The U.S. government is weighing on limiting Chinese video surveillance firm Hikvision’s ability to buy U.S. technology, according to reports.
The New York Times reported last week that this move would eventually place Hikvision on the U.S. Security Entity List, meaning U.S. companies may need government approval to supply components and engage business with Hikvision.
According to one lawyer specializing in US export controls, the US government could add the tech company to that group based both on concerns on human rights and for national security, given the company’s products which are mostly cameras with facial recognition technologies.
The export ban on Hikvision would be the same as the one applied to Huawei, which is currently embroiled a series of blows after being included in the US government’s Security Entity List.
In response, a Hikvision executive, who requested anonymity because of the sensitivity of the issue said the chips the company uses are very commercial, and most of the suppliers are actually in China even though there are some in the U.S.
She added that even if the U.S. stops selling them to Hikvision, it can remedy this through other suppliers. The company also told local Chinese media that the US ban would not have a significant impact to its operations as it is sourcing equipment not only from the US but also from countries in Southeast Asia and elsewhere. Should US companies stop supplying chips and other components to the company, Hikvision said it could supplement its needs through other commercial means.
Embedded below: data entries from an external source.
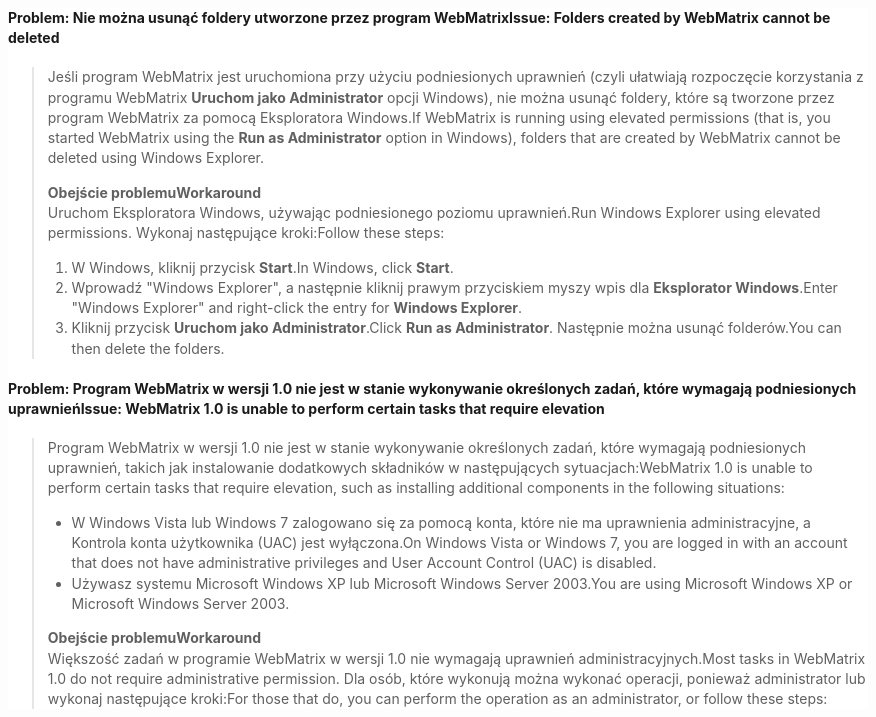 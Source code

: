 
#### <a name="issue-folders-created-by-webmatrix-cannot-be-deleted"></a><span data-ttu-id="be46e-280">Problem: Nie można usunąć foldery utworzone przez program WebMatrix</span><span class="sxs-lookup"><span data-stu-id="be46e-280">Issue: Folders created by WebMatrix cannot be deleted</span></span>

> <span data-ttu-id="be46e-281">Jeśli program WebMatrix jest uruchomiona przy użyciu podniesionych uprawnień (czyli ułatwiają rozpoczęcie korzystania z programu WebMatrix **Uruchom jako Administrator** opcji Windows), nie można usunąć foldery, które są tworzone przez program WebMatrix za pomocą Eksploratora Windows.</span><span class="sxs-lookup"><span data-stu-id="be46e-281">If WebMatrix is running using elevated permissions (that is, you started WebMatrix using the **Run as Administrator** option in Windows), folders that are created by WebMatrix cannot be deleted using Windows Explorer.</span></span>
> 
> <span data-ttu-id="be46e-282">**Obejście problemu**</span><span class="sxs-lookup"><span data-stu-id="be46e-282">**Workaround**</span></span>  
> <span data-ttu-id="be46e-283">Uruchom Eksploratora Windows, używając podniesionego poziomu uprawnień.</span><span class="sxs-lookup"><span data-stu-id="be46e-283">Run Windows Explorer using elevated permissions.</span></span> <span data-ttu-id="be46e-284">Wykonaj następujące kroki:</span><span class="sxs-lookup"><span data-stu-id="be46e-284">Follow these steps:</span></span>  
> 
> 1. <span data-ttu-id="be46e-285">W Windows, kliknij przycisk **Start**.</span><span class="sxs-lookup"><span data-stu-id="be46e-285">In Windows, click **Start**.</span></span>
> 2. <span data-ttu-id="be46e-286">Wprowadź "Windows Explorer", a następnie kliknij prawym przyciskiem myszy wpis dla **Eksplorator Windows**.</span><span class="sxs-lookup"><span data-stu-id="be46e-286">Enter "Windows Explorer" and right-click the entry for **Windows Explorer**.</span></span>
> 3. <span data-ttu-id="be46e-287">Kliknij przycisk **Uruchom jako Administrator**.</span><span class="sxs-lookup"><span data-stu-id="be46e-287">Click **Run as Administrator**.</span></span> <span data-ttu-id="be46e-288">Następnie można usunąć folderów.</span><span class="sxs-lookup"><span data-stu-id="be46e-288">You can then delete the folders.</span></span>


#### <a name="issue-webmatrix-10-is-unable-to-perform-certain-tasks-that-require-elevation"></a><span data-ttu-id="be46e-289">Problem: Program WebMatrix w wersji 1.0 nie jest w stanie wykonywanie określonych zadań, które wymagają podniesionych uprawnień</span><span class="sxs-lookup"><span data-stu-id="be46e-289">Issue: WebMatrix 1.0 is unable to perform certain tasks that require elevation</span></span>

> <span data-ttu-id="be46e-290">Program WebMatrix w wersji 1.0 nie jest w stanie wykonywanie określonych zadań, które wymagają podniesionych uprawnień, takich jak instalowanie dodatkowych składników w następujących sytuacjach:</span><span class="sxs-lookup"><span data-stu-id="be46e-290">WebMatrix 1.0 is unable to perform certain tasks that require elevation, such as installing additional components in the following situations:</span></span>
> 
> - <span data-ttu-id="be46e-291">W Windows Vista lub Windows 7 zalogowano się za pomocą konta, które nie ma uprawnienia administracyjne, a Kontrola konta użytkownika (UAC) jest wyłączona.</span><span class="sxs-lookup"><span data-stu-id="be46e-291">On Windows Vista or Windows 7, you are logged in with an account that does not have administrative privileges and User Account Control (UAC) is disabled.</span></span>
> - <span data-ttu-id="be46e-292">Używasz systemu Microsoft Windows XP lub Microsoft Windows Server 2003.</span><span class="sxs-lookup"><span data-stu-id="be46e-292">You are using Microsoft Windows XP or Microsoft Windows Server 2003.</span></span>
> 
> <span data-ttu-id="be46e-293">**Obejście problemu**</span><span class="sxs-lookup"><span data-stu-id="be46e-293">**Workaround**</span></span>  
> <span data-ttu-id="be46e-294">Większość zadań w programie WebMatrix w wersji 1.0 nie wymagają uprawnień administracyjnych.</span><span class="sxs-lookup"><span data-stu-id="be46e-294">Most tasks in WebMatrix 1.0 do not require administrative permission.</span></span> <span data-ttu-id="be46e-295">Dla osób, które wykonują można wykonać operacji, ponieważ administrator lub wykonaj następujące kroki:</span><span class="sxs-lookup"><span data-stu-id="be46e-295">For those that do, you can perform the operation as an administrator, or follow these steps:</span></span>
>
Hikvision, based in Hangzhou, dominated the surveillance camera manufacturing industry between 2011 and 2017, owning 38% in global market share in 2017, according to a report by data IHS Markit published in July 2018.
Last month, a letter signed by over 40 lawmakers addressed to US Pres. Donald Trump’s top advisers cited that Hikvision and Dahua Technology, a Chinese audio-visual equipment manufacturer, can be used by China for surveillance.
China has faced accusations of committing crimes against humanity from Western countries and human rights groups for establishing facilities that UN experts report as mass detention centers holding more than a million ethnic Uighurs and other Muslims.
The lawmakers urged stricter US export controls to ensure that American companies are not assisting or involved in the Chinese government’s crackdown there.
Beijing has said its actions in Xinjiang, which some reports say includes widespread surveillance of the population, are targetted at curbing the threat of Islamist militancy. The government also said that the facilities or camps that have launched are vocational training center.